朝陽区では引き続き常態化したPCR検査を実施、商業ビルの賃料減免策も

(中国)

北京発

2022年05月23日

北京市政府の5月18日の記者会見を受けて、西城区、海淀区、豊台区、房山区の4つの区の全域において5月19日、20日、21日の3日間、引き続き毎日PCRスクリーニング検査を実施した。また4区以外の地域で直近7日間に新型コロナウイルス陽性者が確認された街道・鎮(区の下の行政単位)も同様に3回の検査を実施した。

上記4区のうち、南部の豊台区では同区内の卸売市場関連の感染者が多数確認されているため、市政府は同区住民に対し不要な区外への外出を禁止し、改めて在宅勤務を要請するなど、防疫管理を強化した。

また、4区以外の地域で直近7日間に陽性者が確認されていない街道・鎮は、毎日PCR検査を行う対象区からは外れたものの、引き続き常態化したPCR検査(2日に1回実施、注1)が求められている。
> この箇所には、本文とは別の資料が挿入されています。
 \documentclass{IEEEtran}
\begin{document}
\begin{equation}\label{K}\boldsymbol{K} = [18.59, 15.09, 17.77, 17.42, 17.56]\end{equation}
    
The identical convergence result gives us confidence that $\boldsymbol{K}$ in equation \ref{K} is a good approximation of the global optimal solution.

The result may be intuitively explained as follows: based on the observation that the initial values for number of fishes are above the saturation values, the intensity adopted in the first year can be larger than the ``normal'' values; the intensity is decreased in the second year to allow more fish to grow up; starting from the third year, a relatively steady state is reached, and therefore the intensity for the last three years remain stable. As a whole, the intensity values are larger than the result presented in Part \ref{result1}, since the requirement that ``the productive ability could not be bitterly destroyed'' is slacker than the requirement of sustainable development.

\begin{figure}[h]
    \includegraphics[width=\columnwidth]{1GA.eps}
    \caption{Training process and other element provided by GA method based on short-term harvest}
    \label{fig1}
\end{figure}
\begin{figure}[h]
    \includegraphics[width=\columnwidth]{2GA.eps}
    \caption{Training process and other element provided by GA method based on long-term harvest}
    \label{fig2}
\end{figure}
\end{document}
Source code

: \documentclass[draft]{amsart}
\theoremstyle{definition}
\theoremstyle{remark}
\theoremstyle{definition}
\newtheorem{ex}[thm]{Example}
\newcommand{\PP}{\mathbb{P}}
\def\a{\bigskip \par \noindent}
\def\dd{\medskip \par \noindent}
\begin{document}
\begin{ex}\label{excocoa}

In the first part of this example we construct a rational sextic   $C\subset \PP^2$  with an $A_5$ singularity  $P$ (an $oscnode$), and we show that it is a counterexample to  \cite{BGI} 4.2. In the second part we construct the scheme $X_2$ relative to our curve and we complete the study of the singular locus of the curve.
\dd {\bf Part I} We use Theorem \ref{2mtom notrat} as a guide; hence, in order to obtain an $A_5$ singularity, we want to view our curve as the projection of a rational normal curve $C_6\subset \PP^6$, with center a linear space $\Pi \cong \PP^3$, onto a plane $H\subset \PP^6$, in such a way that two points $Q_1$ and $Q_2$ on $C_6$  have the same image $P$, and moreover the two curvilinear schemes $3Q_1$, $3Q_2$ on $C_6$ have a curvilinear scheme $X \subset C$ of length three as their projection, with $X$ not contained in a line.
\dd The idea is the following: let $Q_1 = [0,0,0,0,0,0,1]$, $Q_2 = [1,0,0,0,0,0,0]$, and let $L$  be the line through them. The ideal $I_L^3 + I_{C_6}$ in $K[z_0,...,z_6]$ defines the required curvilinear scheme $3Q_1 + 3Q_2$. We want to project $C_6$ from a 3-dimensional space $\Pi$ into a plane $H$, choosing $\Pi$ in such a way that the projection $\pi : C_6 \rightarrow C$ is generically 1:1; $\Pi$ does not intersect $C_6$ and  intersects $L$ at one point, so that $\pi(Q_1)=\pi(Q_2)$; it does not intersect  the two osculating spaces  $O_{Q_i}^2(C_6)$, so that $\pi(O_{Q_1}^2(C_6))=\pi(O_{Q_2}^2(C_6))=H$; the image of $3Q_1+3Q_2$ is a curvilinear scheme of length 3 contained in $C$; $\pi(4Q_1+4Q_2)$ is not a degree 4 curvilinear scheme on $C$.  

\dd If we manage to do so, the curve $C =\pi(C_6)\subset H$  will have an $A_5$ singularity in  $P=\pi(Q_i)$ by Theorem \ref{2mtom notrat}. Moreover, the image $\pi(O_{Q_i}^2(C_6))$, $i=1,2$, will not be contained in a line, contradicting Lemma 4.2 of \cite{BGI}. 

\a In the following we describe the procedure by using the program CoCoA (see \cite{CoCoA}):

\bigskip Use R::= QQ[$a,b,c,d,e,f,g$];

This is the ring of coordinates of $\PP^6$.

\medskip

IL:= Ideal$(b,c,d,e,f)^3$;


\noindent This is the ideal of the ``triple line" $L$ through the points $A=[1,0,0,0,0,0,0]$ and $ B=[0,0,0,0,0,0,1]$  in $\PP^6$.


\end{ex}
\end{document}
なお、多くの企業が所在する朝陽区では居住するアパートによっては事実上毎日PCR検査を受けるように求められているところもある(5月20日時点)。

北京市では、朝陽区など一部の区での原則在宅勤務、一部地下鉄駅の封鎖、公共バスの一部路線区間の運航停止、飲食店の店内飲食禁止、一部の指定区域内の地点を目的地とする(または通過する)タクシーや配車サービスの停止などの防疫対策が継続されているほか、5月17日から「封控区」「管控区」(注2)周辺の一部の地下鉄路線や公共バスにおいて健康コードアプリ(および同アプリ内のPCR検査陰性証明画面)をチェックされるようになっており、5月19日からは、北京市と天津市間の通勤者に対し、北京市への出入りに際して毎回48時間以内のPCR検査陰性証明の提示を義務付けた。

朝陽区では商業ビルの賃料減免を推奨、最高100万元

朝陽区の発展改革委員会は5月17日、同区内の商業ビルの賃料減免を奨励するため、「朝陽区による商業ビルの賃料減免政策の支援に関する実施細則」外部サイトへ、新しいウィンドウで開きますを発表した。入居している零細企業および個人事業主(注3)に対して賃料減免を自主的に実施した商業ビルに対して、減免総額の30%を商業ビルの運営者または財産権を有する機関(注4)に奨励金として支給する。ビル1棟当たりの奨励金額は最高100万元(約1,900万円、1元=約19円)、商業ビルの運営者または財産権を有する機関当たりの奨励金額は最高200万元となっている。

(注1)北京市政府の5月9日の発表によると、東城区、西城区、朝陽区、海淀区、豊台区、石景山区の6区では奇数日に、順義区、通州区、昌平区などの11区では偶数日にPCR検査を行うとしている(2022年5月12日記事参照)。

(注2)「封控区」「管控区」の規制内容は次のとおり。

  • 「封控区」:マンションなどの自宅から出ることができない。
  • 「管控区」:自宅から出ることはできるが、外出範囲は小区(住宅エリア)内のみに限られる。人が集まることは禁止される。

(注3)登録地または納税地が北京市であり、サービス業に従事する零細企業および個人事業主を指す。

(注4)奨励対象は下記条件を同時に満たす商業ビルの運営者または財産権を有する機関となる。

  1. 朝陽区で経営していること。
  2. 条件を満たした入居企業に対し賃料減免の措置を実施したこと。
  3. 自社用以外の商業ビルを保有している(ショッピングモール、商業街などの部分は対象外)。
  4. ビルの建築面積が1,000平方メートル以上であること。
  5. 政府部門および所在地の行政単位に協力しビルの防疫対策を積極的に実施していること。